Not every offer you see online or receive by email is genuine, nor are some of the prices as cheap as they appear. As we are gearing up to the Christmas shopping season, here’s some tips to keep you safe from scammers when shopping online, particularly on Black Friday. But first…

What is Black Friday?

Black Friday originated in the United States and, in some cases, leads to pandemonium, injury, uncharacteristically bad behaviour and greed from our friends across the pond. This is because stores offer massive savings on must-have items that “won’t be repeated ever” so you have to snap up the bargain TODAY! It’s the Friday following Thanksgiving Day, which is celebrated on the fourth Thursday of November. The day after Thanksgiving has been regarded as the beginning of America’s Christmas shopping season since 1952 according to Wikipedia, although the term “Black Friday” wasn’t widely used until recently.

Fortunately, over here in the UK we seem to be a little more civilised about such things – so far!

We tend to do most of our Black Friday shopping online as a result of receiving emails or texts to our mobiles from our favourite brands and stores, much more civilised, in typical British fashion, what ho?

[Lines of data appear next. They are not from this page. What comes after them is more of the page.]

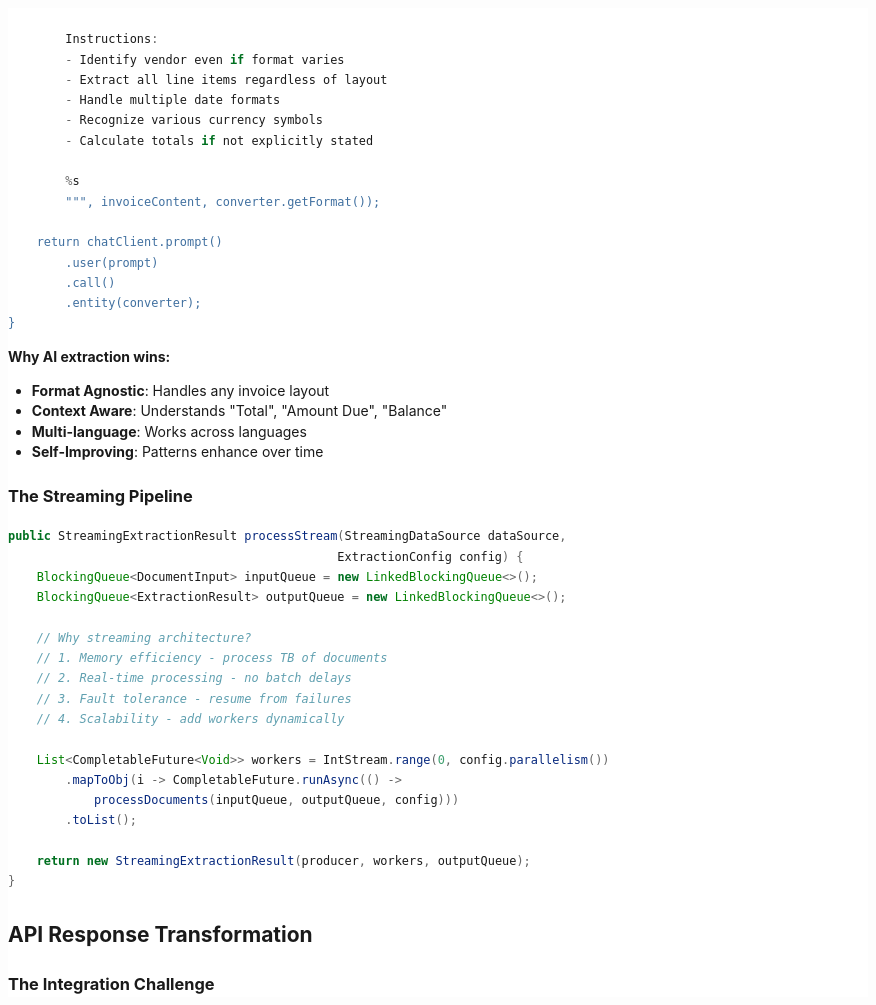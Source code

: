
```java
        
        Instructions:
        - Identify vendor even if format varies
        - Extract all line items regardless of layout
        - Handle multiple date formats
        - Recognize various currency symbols
        - Calculate totals if not explicitly stated
        
        %s
        """, invoiceContent, converter.getFormat());
    
    return chatClient.prompt()
        .user(prompt)
        .call()
        .entity(converter);
}
```

**Why AI extraction wins:**
- **Format Agnostic**: Handles any invoice layout
- **Context Aware**: Understands "Total", "Amount Due", "Balance"
- **Multi-language**: Works across languages
- **Self-Improving**: Patterns enhance over time

### The Streaming Pipeline

```java
public StreamingExtractionResult processStream(StreamingDataSource dataSource, 
                                              ExtractionConfig config) {
    BlockingQueue<DocumentInput> inputQueue = new LinkedBlockingQueue<>();
    BlockingQueue<ExtractionResult> outputQueue = new LinkedBlockingQueue<>();
    
    // Why streaming architecture?
    // 1. Memory efficiency - process TB of documents
    // 2. Real-time processing - no batch delays
    // 3. Fault tolerance - resume from failures
    // 4. Scalability - add workers dynamically
    
    List<CompletableFuture<Void>> workers = IntStream.range(0, config.parallelism())
        .mapToObj(i -> CompletableFuture.runAsync(() -> 
            processDocuments(inputQueue, outputQueue, config)))
        .toList();
    
    return new StreamingExtractionResult(producer, workers, outputQueue);
}
```

## API Response Transformation

### The Integration Challenge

The problem is that fraudsters and scammers are getting ever more sophisticated and finding new ways to relieve you of your cash, often for nothing in return. If you are are a victim of such a scam and you’re lucky, you might end up with a substandard/faulty item or a box that looks genuine but really isn’t and, when you open it, it’s filled with stuff that creates the weight and feel of the product you think you’ve ordered. So, how can you protect yourself?

How can you spot a Black Friday scam?

Firstly, ask yourself some basic questions – as you would if you you were physically in a shop buying an item. You’d examine it, you’d ask questions and maybe ask for a demo wouldn’t you? You obviously can’t do that with an email, so what questions should you ask yourself?

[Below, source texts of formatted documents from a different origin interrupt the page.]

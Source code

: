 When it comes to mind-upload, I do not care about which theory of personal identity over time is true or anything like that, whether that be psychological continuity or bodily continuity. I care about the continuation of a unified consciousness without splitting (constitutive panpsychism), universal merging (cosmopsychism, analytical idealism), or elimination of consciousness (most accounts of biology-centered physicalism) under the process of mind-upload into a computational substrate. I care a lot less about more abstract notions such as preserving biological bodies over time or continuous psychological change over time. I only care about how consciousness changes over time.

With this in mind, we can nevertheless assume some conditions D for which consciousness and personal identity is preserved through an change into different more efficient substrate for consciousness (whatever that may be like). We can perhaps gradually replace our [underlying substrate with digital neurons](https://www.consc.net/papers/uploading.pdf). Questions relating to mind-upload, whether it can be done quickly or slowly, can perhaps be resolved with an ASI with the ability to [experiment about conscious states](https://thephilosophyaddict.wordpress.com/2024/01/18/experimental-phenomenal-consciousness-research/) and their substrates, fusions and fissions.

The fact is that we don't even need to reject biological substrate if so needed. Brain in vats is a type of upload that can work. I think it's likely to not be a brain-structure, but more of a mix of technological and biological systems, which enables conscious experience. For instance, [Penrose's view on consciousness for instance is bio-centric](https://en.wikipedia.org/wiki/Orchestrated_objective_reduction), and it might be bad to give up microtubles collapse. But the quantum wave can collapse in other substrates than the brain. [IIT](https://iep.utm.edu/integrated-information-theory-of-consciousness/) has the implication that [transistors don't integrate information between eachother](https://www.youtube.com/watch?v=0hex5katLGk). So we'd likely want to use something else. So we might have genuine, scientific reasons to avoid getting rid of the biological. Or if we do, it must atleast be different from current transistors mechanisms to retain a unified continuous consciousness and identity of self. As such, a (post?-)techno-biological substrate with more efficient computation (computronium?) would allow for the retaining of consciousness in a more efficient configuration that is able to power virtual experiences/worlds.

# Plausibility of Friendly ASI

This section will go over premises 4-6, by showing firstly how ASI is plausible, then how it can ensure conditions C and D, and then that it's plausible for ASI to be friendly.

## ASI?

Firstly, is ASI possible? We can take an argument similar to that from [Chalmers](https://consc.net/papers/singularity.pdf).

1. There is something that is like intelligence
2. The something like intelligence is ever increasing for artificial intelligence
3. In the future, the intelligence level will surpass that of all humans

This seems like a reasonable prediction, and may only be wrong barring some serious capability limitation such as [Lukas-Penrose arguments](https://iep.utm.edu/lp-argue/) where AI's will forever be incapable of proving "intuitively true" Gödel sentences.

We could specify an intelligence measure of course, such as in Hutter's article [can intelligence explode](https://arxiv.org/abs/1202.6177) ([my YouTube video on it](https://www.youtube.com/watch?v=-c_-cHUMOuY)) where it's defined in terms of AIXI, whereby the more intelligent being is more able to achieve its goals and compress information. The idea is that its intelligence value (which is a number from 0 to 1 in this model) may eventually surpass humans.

  • have I dealt with the company before?
  • am I really interested interested, do I need the product?
  • why have they contacted me?
  • is the price genuinely discounted?  Research, research, research – and speak to someone on the phone if you can. In any case, Google is your friend as are review sites.
  • Is the email genuine? Do links go to where you’d reasonably expect? Often, by hovering over the links in the email, you can see where the click will take you.
  • Is the website genuine? If you’re going to visit the website, check that the address starts with https: and there’s a padlock visible. Type the address yourself into your web browser.

Be especially careful if an offer comes through social media, too. Often, there’s no way to tell where it originated from.

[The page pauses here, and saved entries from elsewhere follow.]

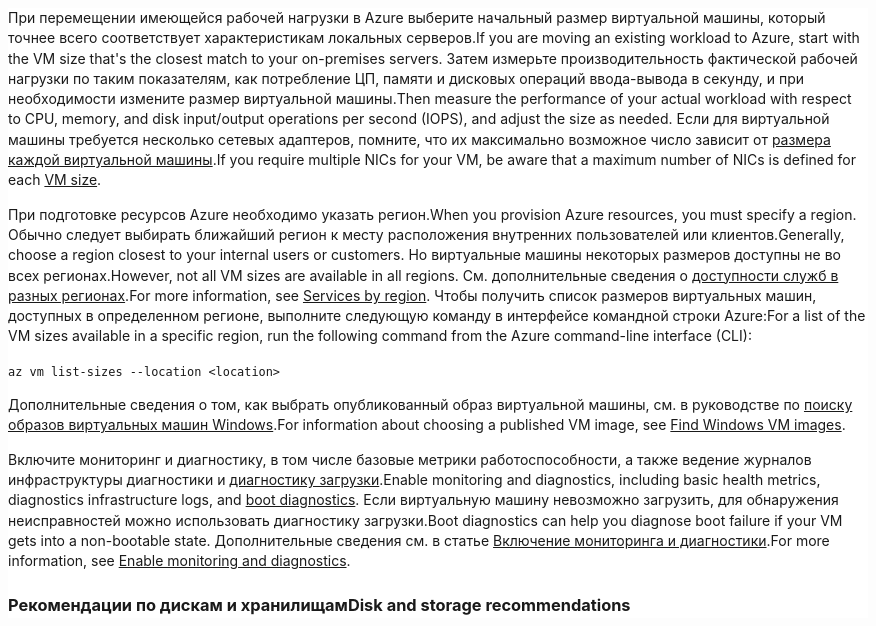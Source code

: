 <span data-ttu-id="a1b07-153">При перемещении имеющейся рабочей нагрузки в Azure выберите начальный размер виртуальной машины, который точнее всего соответствует характеристикам локальных серверов.</span><span class="sxs-lookup"><span data-stu-id="a1b07-153">If you are moving an existing workload to Azure, start with the VM size that's the closest match to your on-premises servers.</span></span> <span data-ttu-id="a1b07-154">Затем измерьте производительность фактической рабочей нагрузки по таким показателям, как потребление ЦП, памяти и дисковых операций ввода-вывода в секунду, и при необходимости измените размер виртуальной машины.</span><span class="sxs-lookup"><span data-stu-id="a1b07-154">Then measure the performance of your actual workload with respect to CPU, memory, and disk input/output operations per second (IOPS), and adjust the size as needed.</span></span> <span data-ttu-id="a1b07-155">Если для виртуальной машины требуется несколько сетевых адаптеров, помните, что их максимально возможное число зависит от [размера каждой виртуальной машины][vm-size-tables].</span><span class="sxs-lookup"><span data-stu-id="a1b07-155">If you require multiple NICs for your VM, be aware that a maximum number of NICs is defined for each [VM size][vm-size-tables].</span></span>

<span data-ttu-id="a1b07-156">При подготовке ресурсов Azure необходимо указать регион.</span><span class="sxs-lookup"><span data-stu-id="a1b07-156">When you provision Azure resources, you must specify a region.</span></span> <span data-ttu-id="a1b07-157">Обычно следует выбирать ближайший регион к месту расположения внутренних пользователей или клиентов.</span><span class="sxs-lookup"><span data-stu-id="a1b07-157">Generally, choose a region closest to your internal users or customers.</span></span> <span data-ttu-id="a1b07-158">Но виртуальные машины некоторых размеров доступны не во всех регионах.</span><span class="sxs-lookup"><span data-stu-id="a1b07-158">However, not all VM sizes are available in all regions.</span></span> <span data-ttu-id="a1b07-159">См. дополнительные сведения о [доступности служб в разных регионах][services-by-region].</span><span class="sxs-lookup"><span data-stu-id="a1b07-159">For more information, see [Services by region][services-by-region].</span></span> <span data-ttu-id="a1b07-160">Чтобы получить список размеров виртуальных машин, доступных в определенном регионе, выполните следующую команду в интерфейсе командной строки Azure:</span><span class="sxs-lookup"><span data-stu-id="a1b07-160">For a list of the VM sizes available in a specific region, run the following command from the Azure command-line interface (CLI):</span></span>

```
az vm list-sizes --location <location>
```

<span data-ttu-id="a1b07-161">Дополнительные сведения о том, как выбрать опубликованный образ виртуальной машины, см. в руководстве по [поиску образов виртуальных машин Windows][select-vm-image].</span><span class="sxs-lookup"><span data-stu-id="a1b07-161">For information about choosing a published VM image, see [Find Windows VM images][select-vm-image].</span></span>

<span data-ttu-id="a1b07-162">Включите мониторинг и диагностику, в том числе базовые метрики работоспособности, а также ведение журналов инфраструктуры диагностики и [диагностику загрузки][boot-diagnostics].</span><span class="sxs-lookup"><span data-stu-id="a1b07-162">Enable monitoring and diagnostics, including basic health metrics, diagnostics infrastructure logs, and [boot diagnostics][boot-diagnostics].</span></span> <span data-ttu-id="a1b07-163">Если виртуальную машину невозможно загрузить, для обнаружения неисправностей можно использовать диагностику загрузки.</span><span class="sxs-lookup"><span data-stu-id="a1b07-163">Boot diagnostics can help you diagnose boot failure if your VM gets into a non-bootable state.</span></span> <span data-ttu-id="a1b07-164">Дополнительные сведения см. в статье [Включение мониторинга и диагностики][enable-monitoring].</span><span class="sxs-lookup"><span data-stu-id="a1b07-164">For more information, see [Enable monitoring and diagnostics][enable-monitoring].</span></span>  

### <a name="disk-and-storage-recommendations"></a><span data-ttu-id="a1b07-165">Рекомендации по дискам и хранилищам</span><span class="sxs-lookup"><span data-stu-id="a1b07-165">Disk and storage recommendations</span></span>


[audit-logs]: https://azure.microsoft.com/blog/analyze-azure-audit-logs-in-powerbi-more/
[availability-set]: /azure/virtual-machines/virtual-machines-windows-create-availability-set
[azbb]: https://github.com/mspnp/template-building-blocks/wiki/Install-Azure-Building-Blocks
[azbbv2]: https://github.com/mspnp/template-building-blocks
[azure-cli-2]: /cli/azure/install-azure-cli?view=azure-cli-latest
[azure-dns]: /azure/dns/dns-overview
[azure-storage]: /azure/storage/storage-introduction
[blob-snapshot]: /azure/storage/storage-blob-snapshots
[blob-storage]: /azure/storage/storage-introduction
[boot-diagnostics]: https://azure.microsoft.com/blog/boot-diagnostics-for-virtual-machines-v2/
[cname-record]: https://en.wikipedia.org/wiki/CNAME_record
[data-disk]: /azure/virtual-machines/virtual-machines-windows-about-disks-vhds
[disk-encryption]: /azure/security/azure-security-disk-encryption
[enable-monitoring]: /azure/monitoring-and-diagnostics/insights-how-to-use-diagnostics
[fqdn]: /azure/virtual-machines/virtual-machines-windows-portal-create-fqdn
[git]: https://github.com/mspnp/reference-architectures/tree/master/virtual-machines/single-vm
[github-folder]: https://github.com/mspnp/reference-architectures/tree/master/virtual-machines/single-vm
[group-policy]: https://docs.microsoft.com/previous-versions/windows/it-pro/windows-server-2012-R2-and-2012/dn595129(v=ws.11)
[log-collector]: https://azure.microsoft.com/blog/simplifying-virtual-machine-troubleshooting-using-azure-log-collector/
[manage-vm-availability]: /azure/virtual-machines/virtual-machines-windows-manage-availability
[multi-vm]: multi-vm.md
[naming-conventions]: /azure/architecture/best-practices/naming-conventions.md
[nsg]: /azure/virtual-network/virtual-networks-nsg
[nsg-default-rules]: /azure/virtual-network/virtual-networks-nsg#default-rules
[planned-maintenance]: /azure/virtual-machines/virtual-machines-windows-planned-maintenance
[premium-storage]: /azure/virtual-machines/windows/premium-storage
[premium-storage-supported]: /azure/virtual-machines/windows/premium-storage#supported-vms
[rbac]: /azure/active-directory/role-based-access-control-what-is
[rbac-roles]: /azure/active-directory/role-based-access-built-in-roles
[rbac-devtest]: /azure/active-directory/role-based-access-built-in-roles#devtest-labs-user
[rbac-network]: /azure/active-directory/role-based-access-built-in-roles#network-contributor
[reboot-logs]: https://azure.microsoft.com/blog/viewing-vm-reboot-logs/
[ref-arch-repo]: https://github.com/mspnp/reference-architectures
[resize-os-disk]: /azure/virtual-machines/virtual-machines-windows-expand-os-disk
[resource-lock]: /azure/resource-group-lock-resources
[resource-manager-overview]: /azure/azure-resource-manager/resource-group-overview
[security-center]: /azure/security-center/security-center-intro
[security-center-get-started]: /azure/security-center/security-center-get-started
[select-vm-image]: /azure/virtual-machines/virtual-machines-windows-cli-ps-findimage
[services-by-region]: https://azure.microsoft.com/regions/#services
[static-ip]: /azure/virtual-network/virtual-networks-reserved-public-ip
[virtual-machine-sizes]: /azure/virtual-machines/virtual-machines-windows-sizes
[visio-download]: https://archcenter.azureedge.net/cdn/vm-reference-architectures.vsdx
[vm-disk-limits]: /azure/azure-subscription-service-limits#virtual-machine-disk-limits
[vm-resize]: /azure/virtual-machines/virtual-machines-linux-change-vm-size
[vm-size-tables]: /azure/virtual-machines/virtual-machines-windows-sizes
[vm-sla]: https://azure.microsoft.com/support/legal/sla/virtual-machines
[0]: ./images/single-vm-diagram.png "Архитектура с одной виртуальной машиной Windows в Azure"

What you can do to protect your money

It goes without saying, whenever you shop online – not just on Black Friday – you should be careful.

  • Avoid transferring money straight from your bank account. Using your debit or credit card to pay could offer more protection. Think twice if they ask for payment by other methods.
  • Trust your instincts. If it feels wrong, or seems too good to be true, it probably is. Google is your friend, as we said earlier.
  • Check whether the price is GENUINELY discounted for Black Friday – all may not be as it seems, even from stores and brands you trust.

All of the advice in this article is good advice for when you’re shopping online, anyway, but if you have any concerns about your online transactions, speak to your bank or someone you trust.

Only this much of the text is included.